Attendence Over Time
The next plot shows the number of new and returning attendees over the past few years. There is a clear annual pattern, and always more old friends than new ones.
Polar bears are slowly creeping towards work domination! The plot below shows the cumulative number of attendees (blue) and new polar bear members (green) over time. The numbers are big and growing.
What Drives Attendence?
Two features are related if knowing the value of one feature tells you something about the other. For example, the new and returning attendence number are closely correlated – when the group is bigger there are more “newbies”. Temperature and attendence show a different relation. Polar bears don’t sweat cold weather up to a point, and then attendence falls off a cliff. Take a look and see what else you can find.
Polar bears are hard to predict! You may notice from the plots above that attendence varies wildly from day-to-day, and the magnitude of this variation changes over time as well. These features make make building a predictor tricky. Moreover, I had hoped that the weather and water conditions might help to predict attendence, but it seems that Polar Bears aren’y much bothered by cold, wind, or rain.

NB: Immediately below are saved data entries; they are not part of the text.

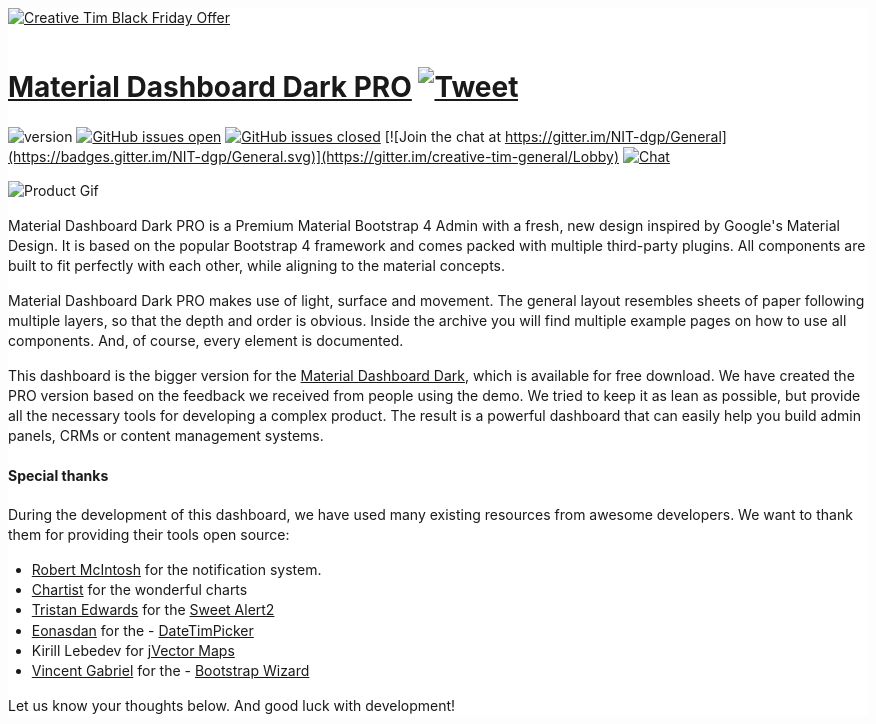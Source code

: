 <a href="https://www.creative-tim.com/campaign?utm_medium=social&utm_source=github&utm_campaign=bf-readme-2020">
<img border="0" alt="Creative Tim Black Friday Offer" src="https://s3.amazonaws.com/creativetim_bucket/tim_static_images/bf-github-banner.png" >
</a>



# [Material Dashboard Dark PRO](https://demos.creative-tim.com/material-dashboard-dark-pro/examples/dashboard.html) [![Tweet](https://img.shields.io/twitter/url/http/shields.io.svg?style=social&logo=twitter)](https://twitter.com/home?status=Material%20Dashboard,%20a%20free%20Material%20Bootstrap%204%20Admin%20Template%20%E2%9D%A4%EF%B8%8F%20https%3A//bit.ly/2Lyat1Y%20%23bootstrap%20%23material%20%23design%20%23developers%20%23freebie%20%20via%20%40CreativeTim)


 ![version](https://img.shields.io/badge/version-1.0.0-blue.svg)  [![GitHub issues open](https://img.shields.io/github/issues/creativetimofficial/ct-material-dashboard-dark-pro.svg?maxAge=2592000)](https://github.com/creativetimofficial/ct-material-dashboard-dark-pro/issues?q=is%3Aopen+is%3Aissue) [![GitHub issues closed](https://img.shields.io/github/issues-closed-raw/creativetimofficial/ct-material-dashboard-dark-pro.svg?maxAge=2592000)](https://github.com/creativetimofficial/ct-material-dashboard-dark-pro/issues?q=is%3Aissue+is%3Aclosed) [![Join the chat at https://gitter.im/NIT-dgp/General](https://badges.gitter.im/NIT-dgp/General.svg)](https://gitter.im/creative-tim-general/Lobby) [![Chat](https://img.shields.io/badge/chat-on%20discord-7289da.svg)](https://discord.gg/E4aHAQy)


![Product Gif](https://raw.githubusercontent.com/creativetimofficial/public-assets/master/material-dashboard-dark-pro/material-dashboard-dark.gif)

Material Dashboard Dark PRO is a Premium Material Bootstrap 4 Admin with a fresh, new design inspired by Google's Material Design. It is based on the popular Bootstrap 4 framework and comes packed with multiple third-party plugins. All components are built to fit perfectly with each other, while aligning to the material concepts.

Material Dashboard Dark PRO makes use of light, surface and movement. The general layout resembles sheets of paper following multiple layers, so that the depth and order is obvious. Inside the archive you will find multiple example pages on how to use all components. And, of course, every element is documented.

This dashboard is the bigger version for the [Material Dashboard Dark](https://www.creative-tim.com/product/material-dashboard-dark), which is available for free download. We have created the PRO version based on the feedback we received from people using the demo. We tried to keep it as lean as possible, but provide all the necessary tools for developing a complex product. The result is a powerful dashboard that can easily help you build admin panels, CRMs or content management systems.


#### Special thanks
During the development of this dashboard, we have used many existing resources from awesome developers. We want to thank them for providing their tools open source:
- [Robert McIntosh](https://github.com/mouse0270/bootstrap-notify) for the notification system.
- [Chartist](https://gionkunz.github.io/chartist-js/) for the wonderful charts
- [Tristan Edwards](https://twitter.com/t4t5) for the [Sweet Alert2](https://sweetalert2.github.io/)
- [Eonasdan](https://github.com/Eonasdan) for the - [DateTimPicker](https://eonasdan.github.io/bootstrap-datetimepicker/)
- Kirill Lebedev for [jVector Maps](http://jvectormap.com/)
- [Vincent Gabriel](https://twitter.com/gabrielva) for the - [Bootstrap Wizard](http://vinceg.github.io/twitter-bootstrap-wizard/)


Let us know your thoughts below. And good luck with development!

After a bit of experimentation, I landed on a timeseries forecasting model that predicts changes in the mean and volitility (specifically a GARCH model with an ARX mean). The plot below shows retrospecitve predictions for the attendence dataset (top), as well as the prediction errors (bottom).
You may notice that the prediction is often really wrong. Like I said, it is hard to predict polar bears! The volitility prediction works better – the true number is usually within the (1-sigma) margin of error.